#### [ACTION ITEM]
Return every line below in which "inline" appears.

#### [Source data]

....................

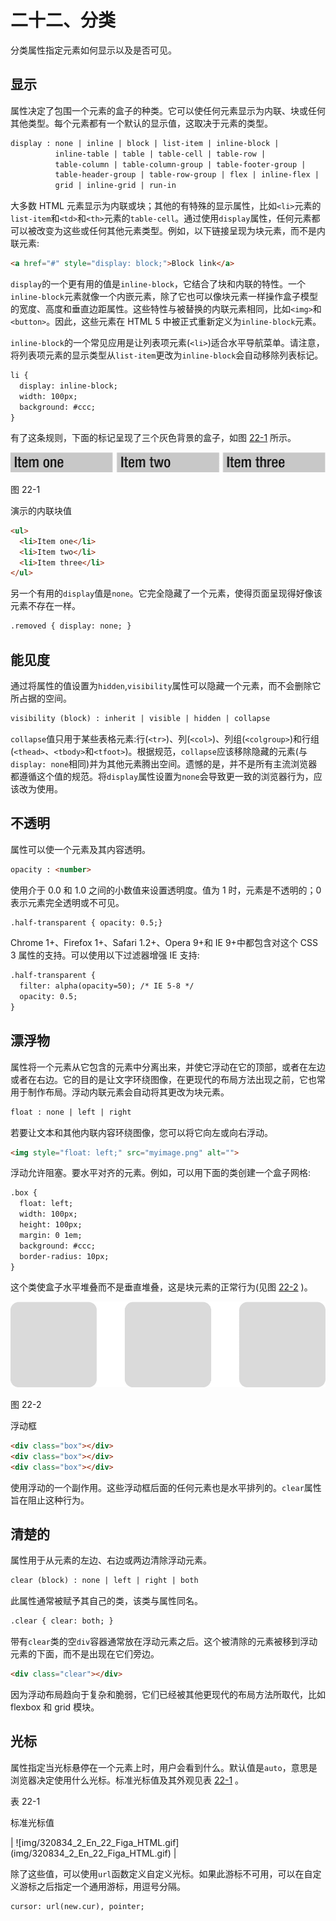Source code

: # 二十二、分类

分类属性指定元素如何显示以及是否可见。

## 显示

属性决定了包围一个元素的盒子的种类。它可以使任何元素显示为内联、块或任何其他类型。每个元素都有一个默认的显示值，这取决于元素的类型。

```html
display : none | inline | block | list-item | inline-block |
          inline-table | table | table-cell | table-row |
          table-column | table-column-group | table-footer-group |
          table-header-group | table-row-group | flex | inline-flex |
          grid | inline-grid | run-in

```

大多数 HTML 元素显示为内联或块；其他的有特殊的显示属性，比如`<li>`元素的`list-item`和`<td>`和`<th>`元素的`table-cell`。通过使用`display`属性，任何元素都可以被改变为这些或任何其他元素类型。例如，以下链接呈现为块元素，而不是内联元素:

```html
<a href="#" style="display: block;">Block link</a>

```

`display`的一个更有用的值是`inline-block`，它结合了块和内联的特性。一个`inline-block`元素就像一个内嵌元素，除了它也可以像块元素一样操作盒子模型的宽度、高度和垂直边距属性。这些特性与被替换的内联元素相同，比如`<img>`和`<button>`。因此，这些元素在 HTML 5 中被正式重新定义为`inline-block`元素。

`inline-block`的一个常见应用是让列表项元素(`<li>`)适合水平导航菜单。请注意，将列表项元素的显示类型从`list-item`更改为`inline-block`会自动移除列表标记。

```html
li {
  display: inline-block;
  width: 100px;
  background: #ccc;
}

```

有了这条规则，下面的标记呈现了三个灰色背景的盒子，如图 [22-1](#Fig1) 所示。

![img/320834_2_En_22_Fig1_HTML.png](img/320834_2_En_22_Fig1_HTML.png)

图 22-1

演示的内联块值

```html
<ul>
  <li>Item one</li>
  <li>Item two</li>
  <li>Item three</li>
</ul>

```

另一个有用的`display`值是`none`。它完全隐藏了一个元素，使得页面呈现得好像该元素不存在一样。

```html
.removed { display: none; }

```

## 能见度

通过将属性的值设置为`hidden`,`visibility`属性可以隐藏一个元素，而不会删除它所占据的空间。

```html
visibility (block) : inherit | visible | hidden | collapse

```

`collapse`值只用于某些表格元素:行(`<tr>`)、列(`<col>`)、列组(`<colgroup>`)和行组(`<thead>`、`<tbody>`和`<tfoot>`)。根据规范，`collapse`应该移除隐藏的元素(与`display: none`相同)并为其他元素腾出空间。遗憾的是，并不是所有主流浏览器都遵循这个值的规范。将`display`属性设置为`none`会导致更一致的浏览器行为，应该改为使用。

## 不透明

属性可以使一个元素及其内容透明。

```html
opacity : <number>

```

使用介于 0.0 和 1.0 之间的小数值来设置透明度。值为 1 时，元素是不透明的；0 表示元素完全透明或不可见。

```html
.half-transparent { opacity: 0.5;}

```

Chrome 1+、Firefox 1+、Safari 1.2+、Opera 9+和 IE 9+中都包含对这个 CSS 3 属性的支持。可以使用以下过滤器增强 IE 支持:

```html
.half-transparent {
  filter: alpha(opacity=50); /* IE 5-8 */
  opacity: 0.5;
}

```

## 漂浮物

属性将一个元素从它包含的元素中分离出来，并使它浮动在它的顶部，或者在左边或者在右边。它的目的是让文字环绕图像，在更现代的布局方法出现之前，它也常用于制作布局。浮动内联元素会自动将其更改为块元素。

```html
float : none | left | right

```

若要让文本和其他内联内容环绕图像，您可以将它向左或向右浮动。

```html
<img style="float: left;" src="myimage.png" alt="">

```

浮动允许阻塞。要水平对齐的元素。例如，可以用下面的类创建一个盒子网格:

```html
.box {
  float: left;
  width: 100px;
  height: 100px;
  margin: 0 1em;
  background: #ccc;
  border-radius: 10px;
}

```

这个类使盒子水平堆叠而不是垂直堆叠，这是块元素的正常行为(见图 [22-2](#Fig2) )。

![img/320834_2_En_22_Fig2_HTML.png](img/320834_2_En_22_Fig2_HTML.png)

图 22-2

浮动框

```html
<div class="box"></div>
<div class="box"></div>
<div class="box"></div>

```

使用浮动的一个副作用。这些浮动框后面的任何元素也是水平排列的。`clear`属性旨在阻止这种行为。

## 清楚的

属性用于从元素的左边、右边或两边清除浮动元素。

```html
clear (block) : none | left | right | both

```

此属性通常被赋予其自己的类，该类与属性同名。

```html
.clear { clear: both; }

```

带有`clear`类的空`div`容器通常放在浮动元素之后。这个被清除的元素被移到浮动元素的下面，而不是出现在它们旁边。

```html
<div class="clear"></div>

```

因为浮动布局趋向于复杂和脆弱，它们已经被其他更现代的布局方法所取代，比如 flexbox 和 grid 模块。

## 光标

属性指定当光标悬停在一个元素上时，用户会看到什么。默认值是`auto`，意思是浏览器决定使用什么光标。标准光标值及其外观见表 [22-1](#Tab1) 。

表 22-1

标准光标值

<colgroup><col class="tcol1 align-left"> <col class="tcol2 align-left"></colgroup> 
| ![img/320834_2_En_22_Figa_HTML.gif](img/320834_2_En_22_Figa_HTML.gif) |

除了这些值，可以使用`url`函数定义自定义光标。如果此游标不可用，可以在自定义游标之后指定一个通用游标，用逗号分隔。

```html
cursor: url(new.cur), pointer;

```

....................

#### [RESPONSE TO THIS EXERCISE]
display : none | inline | block | list-item | inline-block |
          inline-table | table | table-cell | table-row |
          table-header-group | table-row-group | flex | inline-flex |
          grid | inline-grid | run-in
`display`的一个更有用的值是`inline-block`，它结合了块和内联的特性。一个`inline-block`元素就像一个内嵌元素，除了它也可以像块元素一样操作盒子模型的宽度、高度和垂直边距属性。这些特性与被替换的内联元素相同，比如`<img>`和`<button>`。因此，这些元素在 HTML 5 中被正式重新定义为`inline-block`元素。
`inline-block`的一个常见应用是让列表项元素(`<li>`)适合水平导航菜单。请注意，将列表项元素的显示类型从`list-item`更改为`inline-block`会自动移除列表标记。
  display: inline-block;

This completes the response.